## WHAT YOU SHOULD DO
Filter the data for lines with the word "failures" and copy those lines.

(Saved entries)
______
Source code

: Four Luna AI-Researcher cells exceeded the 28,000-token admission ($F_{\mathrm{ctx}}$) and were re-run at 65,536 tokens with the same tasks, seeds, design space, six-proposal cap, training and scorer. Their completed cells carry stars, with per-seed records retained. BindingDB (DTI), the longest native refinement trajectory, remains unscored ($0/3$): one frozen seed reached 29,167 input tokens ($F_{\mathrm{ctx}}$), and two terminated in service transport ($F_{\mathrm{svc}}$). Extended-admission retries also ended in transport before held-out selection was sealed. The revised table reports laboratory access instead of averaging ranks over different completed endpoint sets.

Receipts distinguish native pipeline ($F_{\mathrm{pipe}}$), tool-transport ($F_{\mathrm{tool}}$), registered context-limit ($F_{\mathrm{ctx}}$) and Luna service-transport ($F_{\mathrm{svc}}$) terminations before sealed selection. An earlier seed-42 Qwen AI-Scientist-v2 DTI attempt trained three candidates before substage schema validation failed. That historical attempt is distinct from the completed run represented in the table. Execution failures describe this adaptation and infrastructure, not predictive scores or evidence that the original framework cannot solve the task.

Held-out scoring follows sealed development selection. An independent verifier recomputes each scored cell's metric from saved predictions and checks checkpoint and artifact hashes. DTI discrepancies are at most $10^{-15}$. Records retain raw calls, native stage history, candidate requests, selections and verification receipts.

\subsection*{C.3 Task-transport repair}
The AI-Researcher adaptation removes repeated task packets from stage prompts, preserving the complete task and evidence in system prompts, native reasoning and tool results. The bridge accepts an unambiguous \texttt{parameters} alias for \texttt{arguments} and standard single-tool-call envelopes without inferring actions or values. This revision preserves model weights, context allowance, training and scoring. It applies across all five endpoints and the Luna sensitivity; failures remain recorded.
______
## REPLY
Receipts distinguish native pipeline ($F_{\mathrm{pipe}}$), tool-transport ($F_{\mathrm{tool}}$), registered context-limit ($F_{\mathrm{ctx}}$) and Luna service-transport ($F_{\mathrm{svc}}$) terminations before sealed selection. An earlier seed-42 Qwen AI-Scientist-v2 DTI attempt trained three candidates before substage schema validation failed. That historical attempt is distinct from the completed run represented in the table. Execution failures describe this adaptation and infrastructure, not predictive scores or evidence that the original framework cannot solve the task.
The AI-Researcher adaptation removes repeated task packets from stage prompts, preserving the complete task and evidence in system prompts, native reasoning and tool results. The bridge accepts an unambiguous \texttt{parameters} alias for \texttt{arguments} and standard single-tool-call envelopes without inferring actions or values. This revision preserves model weights, context allowance, training and scoring. It applies across all five endpoints and the Luna sensitivity; failures remain recorded.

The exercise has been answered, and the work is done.